Viajar de comboio permitiu-me ler o A China Fica ao Lado, o livro que Maria Ondina Braga escreveu quando da sua passagem por Macau, como professora e que se editou em 1968, com uma nova edição, aumentada, em Fevereiro de 1974. O 25 de Abril atiraria o livro para o olvido e quase com a escritora para o rol dos ostracizados. Eu falarei aqui deste livro de contos, comovente de sensibilidade e de delicadeza de sentimentos.
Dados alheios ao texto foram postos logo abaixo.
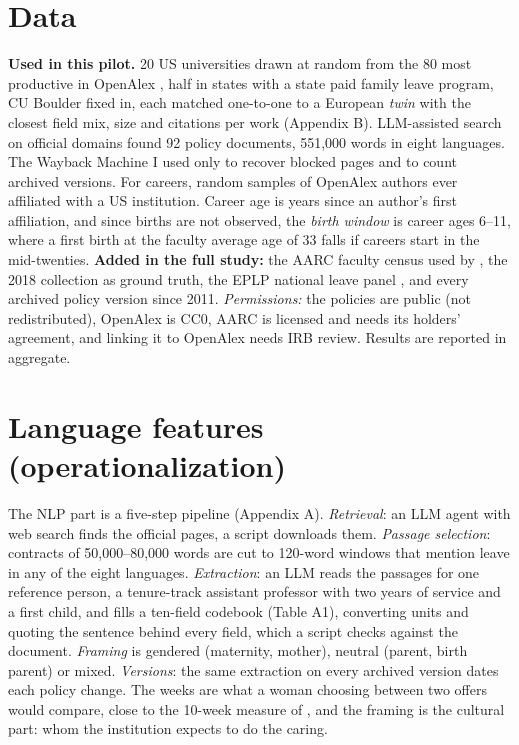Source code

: \documentclass[10pt,twocolumn]{article}
\begin{document}
\section{Data}
\textbf{Used in this pilot.} 20 US universities drawn at random from the 80 most productive in OpenAlex \citep{priem2022}, half in states with a state paid family leave program, CU Boulder fixed in, each matched one-to-one to a European \emph{twin} with the closest field mix, size and citations per work (Appendix B). LLM-assisted search on official domains found 92 policy documents, 551,000 words in eight languages. The Wayback Machine I used only to recover blocked pages and to count archived versions. For careers, random samples of OpenAlex authors ever affiliated with a US institution. Career age is years since an author's first affiliation, and since births are not observed, the \emph{birth window} is career ages 6--11, where a first birth at the faculty average age of 33 \citep{morgan2021} falls if careers start in the mid-twenties. \textbf{Added in the full study:} the AARC faculty census used by \citet{spoon2023}, the 2018 collection \citep{morgan2018} as ground truth, the EPLP national leave panel \citep[21 countries, 1970--2024;][]{spitzer2026}, and every archived policy version since 2011. \emph{Permissions:} the policies are public (not redistributed), OpenAlex is CC0, AARC is licensed and needs its holders' agreement, and linking it to OpenAlex needs IRB review. Results are reported in aggregate.

\section{Language features (operationalization)}
The NLP part is a five-step pipeline (Appendix A). \emph{Retrieval}: an LLM agent with web search finds the official pages, a script downloads them. \emph{Passage selection}: contracts of 50,000--80,000 words are cut to 120-word windows that mention leave in any of the eight languages. \emph{Extraction}: an LLM reads the passages for one reference person, a tenure-track assistant professor with two years of service and a first child, and fills a ten-field codebook (Table A1), converting units and quoting the sentence behind every field, which a script checks against the document. \emph{Framing} is gendered (maternity, mother), neutral (parent, birth parent) or mixed. \emph{Versions}: the same extraction on every archived version dates each policy change. The weeks are what a woman choosing between two offers would compare, close to the 10-week measure of \citet{morgan2021}, and the framing is the cultural part: whom the institution expects to do the caring.
\end{document}
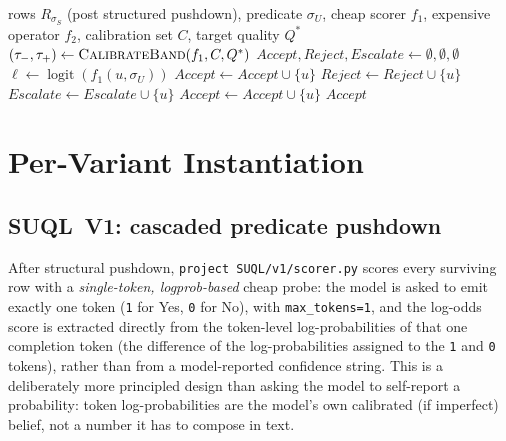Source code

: \begin{algorithm}[h]
\caption{Two-level cascaded semantic filter}
\label{alg:cascade}
\begin{algorithmic}[1]
\Require rows $R_{\sigma_S}$ (post structured pushdown), predicate
$\sigma_U$, cheap scorer $f_1$, expensive operator $f_2$, calibration set
$C$, target quality $Q^\ast$
\State $(\tau_-, \tau_+) \gets \textsc{CalibrateBand}(f_1, C, Q^\ast)$
\State $\mathit{Accept}, \mathit{Reject}, \mathit{Escalate} \gets \emptyset,\emptyset,\emptyset$
  \State $\ell \gets \operatorname{logit}(f_1(u, \sigma_U))$
  \If{$\ell \ge \tau_+$}
    \State $\mathit{Accept} \gets \mathit{Accept} \cup \{u\}$
  \ElsIf{$\ell \le \tau_-$}
    \State $\mathit{Reject} \gets \mathit{Reject} \cup \{u\}$
  \Else
    \State $\mathit{Escalate} \gets \mathit{Escalate} \cup \{u\}$
  \EndIf
\EndFor
{} 
    \State $\mathit{Accept} \gets \mathit{Accept} \cup \{u\}$
  \EndIf
\EndFor
\State \Return $\mathit{Accept}$
\end{algorithmic}
\end{algorithm}

\section{Per-Variant Instantiation}
\label{sec:variant-instantiation}

\subsection{SUQL~V1: cascaded predicate pushdown}
\label{sec:suql-v1}
After structural pushdown, \texttt{project SUQL/v1/scorer.py} scores
every surviving row with a \emph{single-token, logprob-based} cheap
probe: the model is asked to emit exactly one token (\texttt{1} for Yes,
\texttt{0} for No), with \texttt{max\_tokens=1}, and the log-odds score
is extracted directly from the token-level log-probabilities of that one
completion token (the difference of the log-probabilities assigned to
the \texttt{1} and \texttt{0} tokens), rather than from a model-reported
confidence string. This is a deliberately more principled design than
asking the model to self-report a probability: token log-probabilities
are the model's own calibrated (if imperfect) belief, not a number it
has to compose in text.

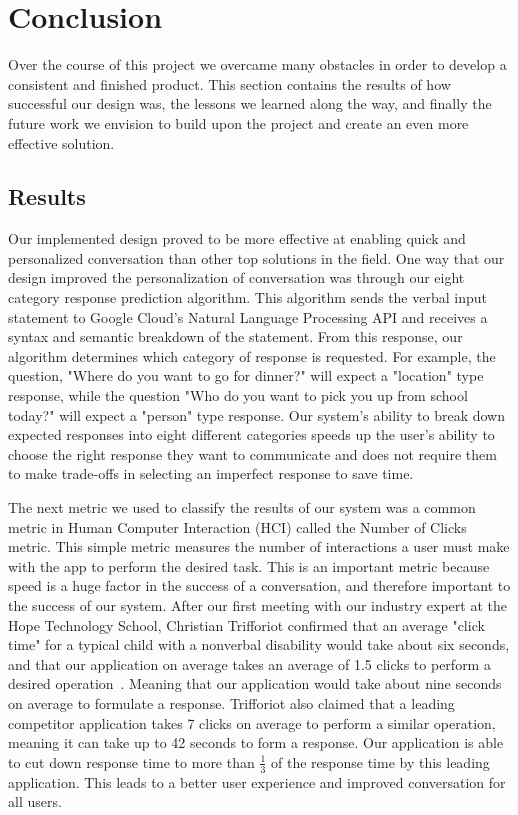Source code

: \chapter{Conclusion}

Over the course of this project we overcame many obstacles in order to develop a consistent and finished product. This section contains the results of how successful our design was, the lessons we learned along the way, and finally the future work we envision to build upon the project and create an even more effective solution.

\section{Results}
Our implemented design proved to be more effective at enabling quick and personalized conversation than other top solutions in the field. One way that our design improved the personalization of conversation was through our eight category response prediction algorithm. This algorithm sends the verbal input statement to Google Cloud's Natural Language Processing API and receives a syntax and semantic breakdown of the statement. From this response, our algorithm determines which category of response is requested. For example, the question, "Where do you want to go for dinner?" will expect a "location" type response, while the question "Who do you want to pick you up from school today?" will expect a "person" type response. Our system's ability to break down expected responses into eight different categories speeds up the user's ability to choose the right response they want to communicate and does not require them to make trade-offs in selecting an imperfect response to save time.

The next metric we used to classify the results of our system was a common metric in Human Computer Interaction (HCI) called the Number of Clicks metric. This simple metric measures the number of interactions a user must make with the app to perform the desired task. This is an important metric because speed is a huge factor in the success of a conversation, and therefore important to the success of our system. After our first meeting with our industry expert at the Hope Technology School, Christian Trifforiot confirmed that an average "click time" for a typical child with a nonverbal disability would take about six seconds, and that our application on average takes an average of 1.5 clicks to perform a desired operation~\cite{trifforiot}. Meaning that our application would take about nine seconds on average to formulate a response. Trifforiot also claimed that a leading competitor application takes 7 clicks on average to perform a similar operation, meaning it can take up to 42 seconds to form a response. Our application is able to cut down response time to more than \(\frac{1}{3}\) of the response time by this leading application. This leads to a better user experience and improved conversation for all users.

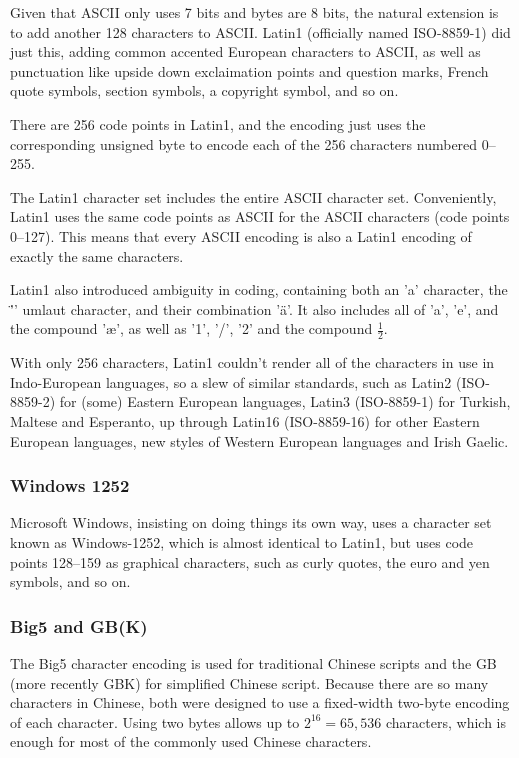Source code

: Given that ASCII only uses 7 bits and bytes are 8 bits, the natural
extension is to add another 128 characters to ASCII.  Latin1
(officially named ISO-8859-1) did just this, adding common accented
European characters to ASCII, as well as punctuation like upside down
exclaimation points and question marks, French quote symbols, section
symbols, a copyright symbol, and so on.  

There are 256 code points in Latin1, and the encoding just uses the
corresponding unsigned byte to encode each of the 256 characters
numbered 0--255.

The Latin1 character set includes the entire ASCII character set.
Conveniently, Latin1 uses the same code points as ASCII for the ASCII
characters (code points 0--127).  This means that every ASCII encoding
is also a Latin1 encoding of exactly the same characters.

Latin1 also introduced ambiguity in coding, containing both an 'a'
character, the '\"{}' umlaut character, and their combination '\"{a}'.
It also includes all of 'a', 'e', and the compound '\ae', as well as
'1', '/', '2' and the compound $\frac{1}{2}$.

With only 256 characters, Latin1 couldn't render all of the characters
in use in Indo-European languages, so a slew of similar standards,
such as Latin2 (ISO-8859-2) for (some) Eastern European languages,
Latin3 (ISO-8859-1) for Turkish, Maltese and Esperanto, up through
Latin16 (ISO-8859-16) for other Eastern European languages, new styles
of Western European languages and Irish Gaelic.  

\subsubsection{Windows 1252}

Microsoft Windows, insisting on doing things its own way, uses a
character set known as Windows-1252, which is almost identical to Latin1,
but uses code points 128--159 as graphical characters, such as curly
quotes, the euro and yen symbols, and so on.

\subsubsection{Big5 and GB(K)}

The Big5 character encoding is used for traditional Chinese scripts
and the GB (more recently GBK) for simplified Chinese script.  Because
there are so many characters in Chinese, both were designed to use a
fixed-width two-byte encoding of each character.  Using two bytes
allows up to $2^{16} = 65,536$ characters, which is enough for most
of the commonly used Chinese characters.

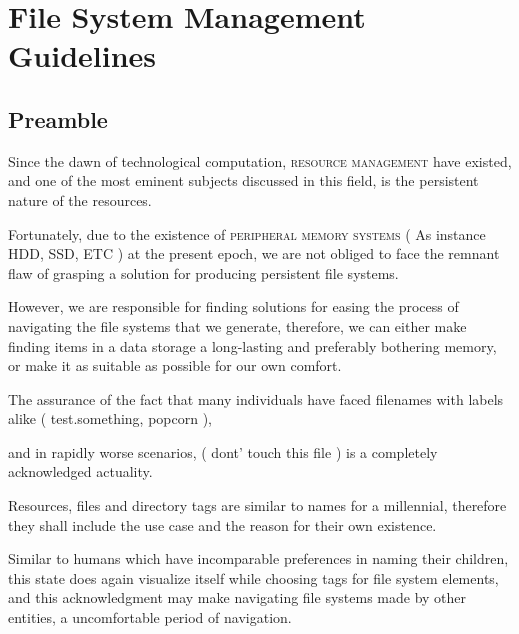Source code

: \documentclass[13pt]{scrarticle}
\newcommand{\header}[1]{ \textsf{#1} \relax{}}
\newcommand{\name}[1]{{\textsc{#1}}}
\begin{document}
    \newpage
    \section{\header{File System Management Guidelines}}
    \subsection{\header{Preamble}}


    Since the dawn of technological computation, \name{resource management} have existed,
    and one of the most eminent subjects discussed in this field, is the persistent nature of the resources. \newline

    Fortunately, due to the existence of \name{peripheral memory systems}\footnotemark{} ( As instance \name{HDD}\footnotemark{}, \name{SSD}\footnotemark{}, ETC ) at the present epoch,
    we are not obliged to face the remnant flaw of grasping a solution for producing persistent file systems. \newline

    However, we are responsible for finding solutions for easing the process of navigating the file systems that we generate,
    therefore, we can either make finding items in a data storage a long-lasting and preferably bothering memory,
    or make it as suitable as possible for our own comfort. \newline

    The assurance of the fact that many individuals have faced filenames with labels alike ( test.something, popcorn ),

    and in rapidly worse scenarios, ( dont' touch this file ) is a completely acknowledged actuality. \newline

    Resources, files and directory tags are similar to names for a millennial,
    therefore they shall include the use case and the reason for their own existence. \newline



    \newpage
    Similar to humans which have incomparable preferences in naming their children,
    this state does again visualize itself while choosing tags for file system elements,
    and this acknowledgment may make navigating file systems made by other entities,
    a uncomfortable period of navigation. \newline
\end{document}
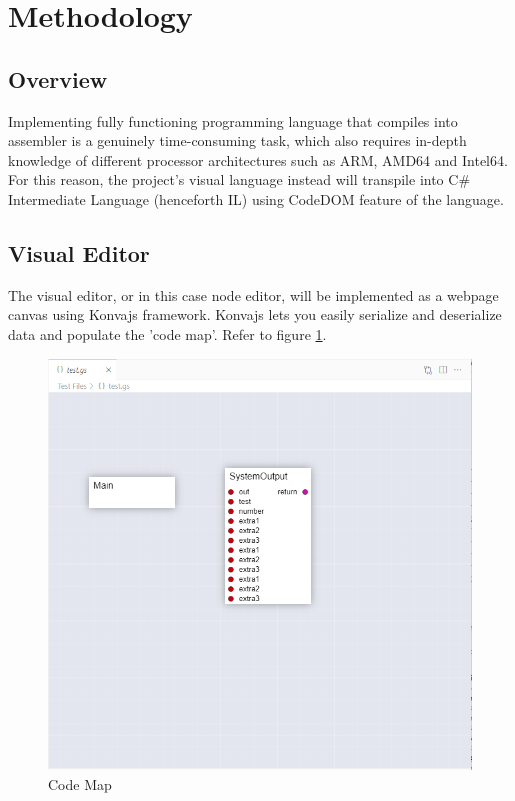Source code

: \documentclass{report}
\begin{document}
\section{Methodology}
\subsection*{Overview}
Implementing fully functioning programming language that compiles into assembler is a genuinely time-consuming task, which also requires in-depth knowledge of different processor architectures such as ARM, AMD64 and Intel64. For this reason, the project's visual language instead will transpile into C\# Intermediate Language (henceforth IL) using CodeDOM feature of the language.
\subsection*{Visual Editor}
The visual editor, or in this case node editor, will be implemented as a webpage canvas using Konvajs framework.
Konvajs lets you easily serialize and deserialize data and populate the 'code map'. Refer to figure \ref{fig:codemap}.

\begin{figure}[H]
\centering
\includegraphics[width=1\textwidth]{codemap.PNG}
\caption{Code Map}
\label{fig:codemap}
\end{figure}
\end{document}
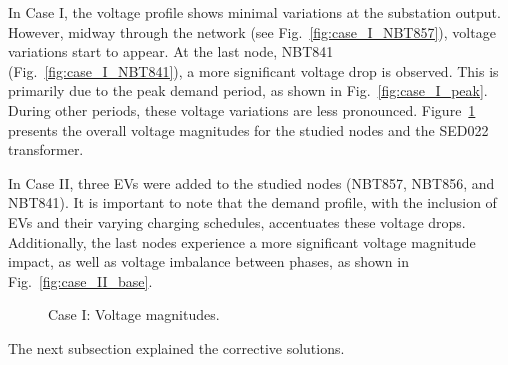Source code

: \documentclass[12pt, 3p]{elsarticle}
\begin{document}
In Case I, the voltage profile shows minimal variations at 
the substation output. However, midway through the network 
(see Fig.~\ref{fig:case_I_NBT857}), voltage variations start 
to appear. At the last node, NBT841 (Fig.~\ref{fig:case_I_NBT841}), 
a more significant voltage drop is observed. This is primarily due 
to the peak demand period, as shown in Fig.~\ref{fig:case_I_peak}. 
During other periods, these voltage variations are less pronounced. 
Figure~\ref{fig:case_I_base} presents the overall voltage 
magnitudes for the studied nodes and the SED022 transformer.

In Case II, three EVs were added to the studied nodes 
(NBT857, NBT856, and NBT841). It is important to note 
that the demand profile, with the inclusion of EVs and 
their varying charging schedules, accentuates these 
voltage drops. Additionally, the last nodes experience a 
more significant voltage magnitude impact, as well as 
voltage imbalance between phases, as shown in 
Fig.~\ref{fig:case_II_base}.


\begin{figure}[!ht]
    \centering
    \caption{Case I: Voltage magnitudes.}
    \label{fig:case_I_base}
\end{figure}


The next subsection explained the corrective solutions.
\end{document}

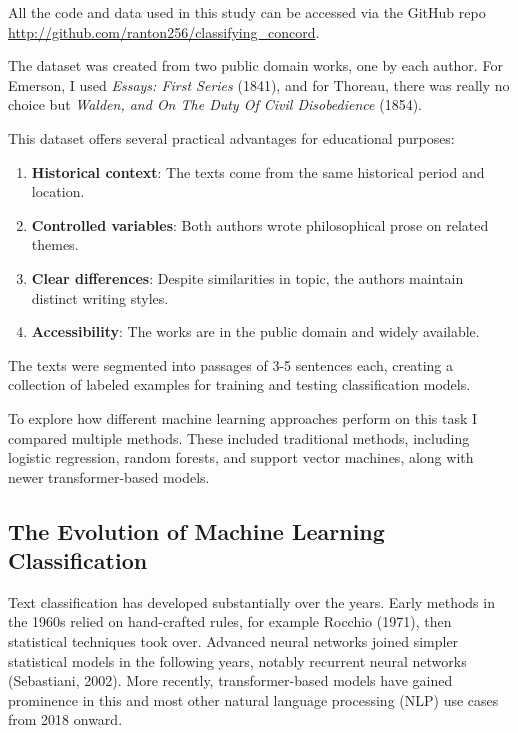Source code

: \documentclass[
]{article}
\begin{document}
All the code and data used in this study can be accessed via the GitHub
repo
\href{github.com/ranton256/classifying_concord}{http://github.com/ranton256/classifying\_concord}.

The dataset was created from two public domain works, one by each
author. For Emerson, I used \emph{Essays: First Series} (1841), and for
Thoreau, there was really no choice but \emph{Walden, and On The Duty Of
Civil Disobedience} (1854).

This dataset offers several practical advantages for educational
purposes:

\begin{enumerate}
\def\labelenumi{\arabic{enumi}.}
\item
  \textbf{Historical context}: The texts come from the same historical
  period and location.
\item
  \textbf{Controlled variables}: Both authors wrote philosophical prose
  on related themes.
\item
  \textbf{Clear differences}: Despite similarities in topic, the authors
  maintain distinct writing styles.
\item
  \textbf{Accessibility}: The works are in the public domain and widely
  available.
\end{enumerate}

The texts were segmented into passages of 3-5 sentences each, creating a
collection of labeled examples for training and testing classification
models.

To explore how different machine learning approaches perform on this
task I compared multiple methods. These included traditional methods,
including logistic regression, random forests, and support vector
machines, along with newer transformer-based models.

\subsection{The Evolution of Machine Learning
Classification}\label{the-evolution-of-machine-learning-classification}

Text classification has developed substantially over the years. Early
methods in the 1960s relied on hand-crafted rules, for example Rocchio
(1971), then statistical techniques took over. Advanced neural networks
joined simpler statistical models in the following years, notably
recurrent neural networks (Sebastiani, 2002). More recently,
transformer-based models have gained prominence in this and most other
natural language processing (NLP) use cases from 2018 onward.
\end{document}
Mas fixei-me hoje na pequena frase que Natércia Freire disse sobre a autora e que orna a badana esquerda da capa: «creio que nenhuma escritora disse, até hoje, com maior simplicidade e clareza, e em tão poucas palavras, o drama solar de determinadas mulheres - para as quais nem o próprio amor representa um tempo de companhia». É isto que se desfolha neste livro, página a página cruelmente, como no colégio «diante das batatas cozidas, dos pires de açucar, das tigelas fumegantes, sentava-se ao lado de Miss Carol, ao nosso lado (à mesa de toalha de oleado e loiça grosseira) a Tristeza, ou a Pobreza, ou a Solidão, não sei bem. Sei só que era feminina e incomodava». Miss Carol, mestiça de chinesa e de inglês, a professora de Literatura britânica, aquela que «dir-se-ia nunca ter sido nova».

A história dos outros

Há na escrita de Maria Ondina Braga uma literatura vivida, salgada pela dor, salpicada pela delicadeza. Os lugares, tudo o que os povoa e a Natureza que os circunda, estão ali presentes quase se diria obsessivamente. Maria Ondina conta a sua história como se contasse a história dos outros. Lembro-me quando, numa sua crónica sobre Macau, a que chamou O Enigma Chinês, ela reparou nas avós chinesas «quando caminha hesitantes, como sonâmbulas, levando pela mão os netos, a gente não sabe se são elas que guiam os meninos, se são os meninos a conduzirem-nas». É assim que ela nos conduz, quando lemos os seus livros.

O instante de uma vida

Eu sei que é um crime reduzir a complexidade de um ser humano a uns quantos parágrafos de uma árida biografia. Eu sei que é absurdo circunscrever a datas e a momentos vidas inteiras de hesitação e volte-face, em que o futuro parece regredir, as oportunidades anteciparam-se aos insucessos. Mas eu sei, sobretudo, em relação a ela, que é pecado dar uma dimensão exterior a uma alma que viveu no reverso de si mesma, refugiada na intimidade da sua delicada solidão. Confessando saber tudo isto, permitam só este mínimo, que espera que alguém vá completando o pouco que consegui saber: Maria Ondina Soares Fernandes Braga nasceu em Braga em 1932, onde estudou o liceu.
Fez depois o resto dos seus estudos em França, na Alliance Française e em Inglaterra, na «Royal Society of Arts».
Ensinou em Angola, esteve em Malanje, de onde saíu com o começo da guerra.
Ensinou em Goa, de onde saíu com a invasão daquele território em Dezembro de 1961.
Ensinou em Macau.
Esteve quatro meses em Pequim em 1982.
Dedicou à escrita uma vida de recolhimento e de simplicidade. Escreveu prosa e poesia.
Faleceu em Braga em 2003.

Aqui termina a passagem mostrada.